Collected data entries
----------------

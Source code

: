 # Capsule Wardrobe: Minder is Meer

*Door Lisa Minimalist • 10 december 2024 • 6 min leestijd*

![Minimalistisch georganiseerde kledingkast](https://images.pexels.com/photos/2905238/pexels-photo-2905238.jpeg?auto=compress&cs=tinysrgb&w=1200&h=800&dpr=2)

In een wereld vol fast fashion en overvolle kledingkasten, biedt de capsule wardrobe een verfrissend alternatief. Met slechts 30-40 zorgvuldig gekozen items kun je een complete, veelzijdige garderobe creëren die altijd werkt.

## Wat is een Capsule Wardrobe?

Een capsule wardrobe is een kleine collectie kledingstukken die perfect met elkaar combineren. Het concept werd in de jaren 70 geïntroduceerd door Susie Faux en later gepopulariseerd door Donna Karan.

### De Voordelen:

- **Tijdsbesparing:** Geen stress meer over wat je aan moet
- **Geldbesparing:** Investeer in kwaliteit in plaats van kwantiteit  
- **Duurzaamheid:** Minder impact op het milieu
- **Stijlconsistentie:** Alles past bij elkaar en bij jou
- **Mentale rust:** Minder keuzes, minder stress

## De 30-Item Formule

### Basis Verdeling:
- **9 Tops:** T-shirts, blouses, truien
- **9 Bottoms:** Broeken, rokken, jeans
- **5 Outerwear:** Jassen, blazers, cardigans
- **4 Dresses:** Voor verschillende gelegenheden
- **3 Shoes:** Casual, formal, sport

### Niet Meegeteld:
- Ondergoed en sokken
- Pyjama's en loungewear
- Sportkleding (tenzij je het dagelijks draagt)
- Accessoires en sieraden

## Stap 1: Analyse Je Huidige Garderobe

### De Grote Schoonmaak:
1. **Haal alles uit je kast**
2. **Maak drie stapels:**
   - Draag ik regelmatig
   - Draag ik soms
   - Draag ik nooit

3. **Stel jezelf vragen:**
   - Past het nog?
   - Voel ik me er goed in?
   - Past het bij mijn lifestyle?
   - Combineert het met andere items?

----------------

• **Task statement**
Write out the records. Leave nothing out and change nothing.

• **Response**
Source code

: # Capsule Wardrobe: Minder is Meer

*Door Lisa Minimalist • 10 december 2024 • 6 min leestijd*

![Minimalistisch georganiseerde kledingkast](https://images.pexels.com/photos/2905238/pexels-photo-2905238.jpeg?auto=compress&cs=tinysrgb&w=1200&h=800&dpr=2)

In een wereld vol fast fashion en overvolle kledingkasten, biedt de capsule wardrobe een verfrissend alternatief. Met slechts 30-40 zorgvuldig gekozen items kun je een complete, veelzijdige garderobe creëren die altijd werkt.

## Wat is een Capsule Wardrobe?

Een capsule wardrobe is een kleine collectie kledingstukken die perfect met elkaar combineren. Het concept werd in de jaren 70 geïntroduceerd door Susie Faux en later gepopulariseerd door Donna Karan.

### De Voordelen:

- **Tijdsbesparing:** Geen stress meer over wat je aan moet
- **Geldbesparing:** Investeer in kwaliteit in plaats van kwantiteit  
- **Duurzaamheid:** Minder impact op het milieu
- **Stijlconsistentie:** Alles past bij elkaar en bij jou
- **Mentale rust:** Minder keuzes, minder stress

## De 30-Item Formule

### Basis Verdeling:
- **9 Tops:** T-shirts, blouses, truien
- **9 Bottoms:** Broeken, rokken, jeans
- **5 Outerwear:** Jassen, blazers, cardigans
- **4 Dresses:** Voor verschillende gelegenheden
- **3 Shoes:** Casual, formal, sport

### Niet Meegeteld:
- Ondergoed en sokken
- Pyjama's en loungewear
- Sportkleding (tenzij je het dagelijks draagt)
- Accessoires en sieraden

## Stap 1: Analyse Je Huidige Garderobe

### De Grote Schoonmaak:
1. **Haal alles uit je kast**
2. **Maak drie stapels:**
   - Draag ik regelmatig
   - Draag ik soms
   - Draag ik nooit

3. **Stel jezelf vragen:**
   - Past het nog?
   - Voel ik me er goed in?
   - Past het bij mijn lifestyle?
   - Combineert het met andere items?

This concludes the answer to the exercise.